これが、あたしの彼氏です。- 2 -
その後、あたし達は楽しみ過ぎた遊園地を少し名残惜しいと思いながらも後にして、緩い歩調で駅までの道のりを歩いた。
「……あの、矢沢君」
「何?」
「あの、今日。あたし達デートだったんだよね」
「あ?…ああ。そのつもりだけど」
「その。えっと、……楽しかった?あたしと一緒に来て」
「は?いきなり何言うんだ、お前は」
「あ、いや!あたし楽し過ぎて回り見えてなかったなーとちょっと思って」
「…………」
「…全然、デートっぽい雰囲気じゃなかったなって後々気付いて」
あたしがおずおずとした口調でそう言うと、何故か目の前の矢沢君は「ふっ」と小さく笑った。

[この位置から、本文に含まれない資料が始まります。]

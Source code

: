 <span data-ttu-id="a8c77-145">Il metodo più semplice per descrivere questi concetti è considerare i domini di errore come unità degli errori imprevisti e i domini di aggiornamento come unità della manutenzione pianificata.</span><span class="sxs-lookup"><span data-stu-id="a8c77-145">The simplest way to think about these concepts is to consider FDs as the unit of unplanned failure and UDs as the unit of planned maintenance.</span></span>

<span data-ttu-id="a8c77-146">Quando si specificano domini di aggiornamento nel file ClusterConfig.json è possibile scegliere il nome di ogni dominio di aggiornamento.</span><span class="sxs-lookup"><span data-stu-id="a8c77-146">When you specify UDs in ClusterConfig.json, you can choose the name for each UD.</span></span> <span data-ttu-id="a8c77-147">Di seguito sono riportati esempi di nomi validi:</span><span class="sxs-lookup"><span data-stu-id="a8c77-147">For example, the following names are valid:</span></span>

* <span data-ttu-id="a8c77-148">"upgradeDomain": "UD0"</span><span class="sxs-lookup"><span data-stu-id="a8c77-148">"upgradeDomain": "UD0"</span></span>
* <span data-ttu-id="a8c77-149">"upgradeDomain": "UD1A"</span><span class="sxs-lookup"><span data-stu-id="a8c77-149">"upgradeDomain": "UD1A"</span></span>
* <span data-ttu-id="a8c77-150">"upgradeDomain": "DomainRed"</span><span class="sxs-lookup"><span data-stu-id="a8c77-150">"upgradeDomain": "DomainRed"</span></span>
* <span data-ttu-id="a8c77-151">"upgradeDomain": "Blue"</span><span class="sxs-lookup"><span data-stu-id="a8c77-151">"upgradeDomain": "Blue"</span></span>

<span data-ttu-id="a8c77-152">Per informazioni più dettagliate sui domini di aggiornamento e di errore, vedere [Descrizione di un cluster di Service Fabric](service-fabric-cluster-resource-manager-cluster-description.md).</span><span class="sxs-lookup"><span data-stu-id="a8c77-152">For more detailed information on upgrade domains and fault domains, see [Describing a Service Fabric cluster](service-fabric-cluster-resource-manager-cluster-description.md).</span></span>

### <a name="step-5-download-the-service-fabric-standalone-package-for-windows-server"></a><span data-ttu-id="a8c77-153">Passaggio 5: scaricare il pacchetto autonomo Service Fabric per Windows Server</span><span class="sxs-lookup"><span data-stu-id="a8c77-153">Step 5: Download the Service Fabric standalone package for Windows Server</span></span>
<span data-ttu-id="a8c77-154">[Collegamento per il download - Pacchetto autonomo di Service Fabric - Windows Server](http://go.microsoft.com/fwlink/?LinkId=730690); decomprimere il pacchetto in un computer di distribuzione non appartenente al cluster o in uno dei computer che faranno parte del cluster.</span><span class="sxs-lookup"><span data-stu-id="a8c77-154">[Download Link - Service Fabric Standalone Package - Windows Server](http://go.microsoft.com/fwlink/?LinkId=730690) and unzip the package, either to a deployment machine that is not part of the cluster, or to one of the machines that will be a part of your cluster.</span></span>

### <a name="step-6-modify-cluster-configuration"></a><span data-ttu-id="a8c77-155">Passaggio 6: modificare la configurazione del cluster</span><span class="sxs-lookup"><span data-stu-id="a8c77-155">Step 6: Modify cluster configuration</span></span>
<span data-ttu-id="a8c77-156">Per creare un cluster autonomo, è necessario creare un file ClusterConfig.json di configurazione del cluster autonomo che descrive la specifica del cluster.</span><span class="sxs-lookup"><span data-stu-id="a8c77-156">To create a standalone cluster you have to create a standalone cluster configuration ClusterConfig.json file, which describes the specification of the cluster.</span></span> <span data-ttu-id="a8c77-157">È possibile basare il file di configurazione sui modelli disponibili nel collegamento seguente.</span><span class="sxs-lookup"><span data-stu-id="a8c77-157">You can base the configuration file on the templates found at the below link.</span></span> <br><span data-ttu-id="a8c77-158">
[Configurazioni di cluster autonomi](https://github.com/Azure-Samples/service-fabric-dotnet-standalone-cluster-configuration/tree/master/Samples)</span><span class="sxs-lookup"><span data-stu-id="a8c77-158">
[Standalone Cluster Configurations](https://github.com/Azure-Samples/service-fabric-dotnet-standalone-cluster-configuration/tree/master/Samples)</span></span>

あたしはそんな矢沢君に当然の如く首を傾げると、未だに少し笑みを含んだ矢沢君が嬉しそうに口角を持ち上げて口を開いた。
「デートっぽい事がしたかったのかよ」
「えっ!?いや、そう言う意味ではなくて、その…」
「ふーん。なら、こう言う事すればちょっとくらいデートっぽくなるんじゃねぇの」
「……え」
「もう、帰り道だけど」
「………っ」
いきなり小声でそう言って来た矢沢君は、不意に空いていたあたしの右手を、そっと優しく握って来た。